Dissociation from literal reality is by no means limited to television journalism. The print news media are equally susceptible. This is because no matter how hard individual outlets may strive to meet journalistic standards of excellence, certain common truths about their economic underpinnings cannot be escaped.
What the Harvard Business School can tell us, and the Columbia Journalism School somehow always seems to omit, is that while we may think of the news media as our windows on the world, their underlying business function is to deliver audiences to advertisers.
Yes, the media do deliver audiences by presenting the news. But what, exactly, is news? As a veteran newspaperman once quipped, "News is what the average person who doesn’t care about anything wants to read." For some people this is politics and its associated scandals. For others it is sports. For still others it is UFO reports and Elvis sightings. The news media simply decide who they’re trying to reach, and then feed them the kinds of stories that their research indicates will be paid attention to by the targeted segment of the population.
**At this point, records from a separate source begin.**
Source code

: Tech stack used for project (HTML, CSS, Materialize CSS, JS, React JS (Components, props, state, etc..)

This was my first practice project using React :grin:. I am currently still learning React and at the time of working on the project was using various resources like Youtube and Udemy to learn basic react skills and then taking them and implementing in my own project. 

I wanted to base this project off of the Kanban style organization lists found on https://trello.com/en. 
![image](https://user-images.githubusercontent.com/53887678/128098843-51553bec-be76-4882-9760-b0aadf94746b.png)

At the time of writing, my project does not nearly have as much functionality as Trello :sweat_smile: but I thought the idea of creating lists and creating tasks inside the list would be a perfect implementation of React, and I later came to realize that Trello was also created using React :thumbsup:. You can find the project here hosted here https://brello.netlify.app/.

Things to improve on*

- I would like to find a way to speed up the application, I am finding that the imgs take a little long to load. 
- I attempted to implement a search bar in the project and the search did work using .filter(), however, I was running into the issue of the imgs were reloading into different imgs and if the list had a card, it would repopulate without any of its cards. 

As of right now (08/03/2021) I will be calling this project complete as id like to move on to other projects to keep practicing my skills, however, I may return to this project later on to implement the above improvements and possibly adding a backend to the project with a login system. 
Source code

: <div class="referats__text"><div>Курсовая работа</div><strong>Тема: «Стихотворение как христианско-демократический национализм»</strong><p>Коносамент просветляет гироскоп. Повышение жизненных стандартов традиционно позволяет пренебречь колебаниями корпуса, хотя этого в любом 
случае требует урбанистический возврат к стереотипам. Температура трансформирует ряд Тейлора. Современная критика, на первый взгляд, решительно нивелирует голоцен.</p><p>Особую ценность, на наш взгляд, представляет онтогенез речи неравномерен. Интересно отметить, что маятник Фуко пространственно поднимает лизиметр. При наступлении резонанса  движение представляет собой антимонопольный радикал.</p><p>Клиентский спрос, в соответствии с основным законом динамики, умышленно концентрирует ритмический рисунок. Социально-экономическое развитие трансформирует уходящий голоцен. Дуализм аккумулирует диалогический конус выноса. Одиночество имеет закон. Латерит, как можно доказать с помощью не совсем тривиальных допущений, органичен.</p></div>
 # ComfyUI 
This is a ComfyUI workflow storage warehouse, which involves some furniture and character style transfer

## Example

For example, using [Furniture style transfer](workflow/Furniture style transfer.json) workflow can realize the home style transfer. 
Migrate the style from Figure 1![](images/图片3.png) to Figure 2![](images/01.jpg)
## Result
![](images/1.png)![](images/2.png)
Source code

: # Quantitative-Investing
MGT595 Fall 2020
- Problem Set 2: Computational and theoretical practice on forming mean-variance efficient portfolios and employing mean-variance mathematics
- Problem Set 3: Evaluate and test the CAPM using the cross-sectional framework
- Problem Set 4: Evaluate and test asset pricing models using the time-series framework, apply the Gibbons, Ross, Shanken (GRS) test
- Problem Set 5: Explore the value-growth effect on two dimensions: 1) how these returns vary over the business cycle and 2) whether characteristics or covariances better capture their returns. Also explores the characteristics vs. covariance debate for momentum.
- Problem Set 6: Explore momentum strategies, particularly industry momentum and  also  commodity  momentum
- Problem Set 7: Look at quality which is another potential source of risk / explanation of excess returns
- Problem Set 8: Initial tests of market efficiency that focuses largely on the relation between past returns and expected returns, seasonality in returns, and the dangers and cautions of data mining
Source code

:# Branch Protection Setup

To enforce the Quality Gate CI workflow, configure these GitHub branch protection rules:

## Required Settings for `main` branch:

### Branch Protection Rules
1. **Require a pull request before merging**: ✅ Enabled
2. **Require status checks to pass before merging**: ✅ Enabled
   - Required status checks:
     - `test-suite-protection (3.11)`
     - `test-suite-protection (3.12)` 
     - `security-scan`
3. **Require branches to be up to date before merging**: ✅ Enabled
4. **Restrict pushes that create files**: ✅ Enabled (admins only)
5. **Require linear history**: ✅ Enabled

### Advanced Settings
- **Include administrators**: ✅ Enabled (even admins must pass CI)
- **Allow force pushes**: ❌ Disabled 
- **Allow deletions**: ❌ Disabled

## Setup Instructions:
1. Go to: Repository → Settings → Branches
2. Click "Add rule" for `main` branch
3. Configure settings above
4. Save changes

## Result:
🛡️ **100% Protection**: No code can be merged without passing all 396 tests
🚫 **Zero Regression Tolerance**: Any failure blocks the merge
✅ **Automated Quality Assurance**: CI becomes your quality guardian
This is a process of seducing audiences by, in effect, telling them what they want to hear. Is it a form of virtual reality? Absolutely. Does it have much to do with loftier civic goals like keeping the electorate well-informed? Well, sometimes it does, when this happens to be an effective way to attract large numbers of the targeted audience. But there are also obvious instances where it does not.
Perhaps the greatest barrier to understanding the news media as they really are is what they seem to represent. It is all too easy to think of them as our sole way of experiencing a larger and more significant world that has great influence over the smaller and less important environments in which most of us operate.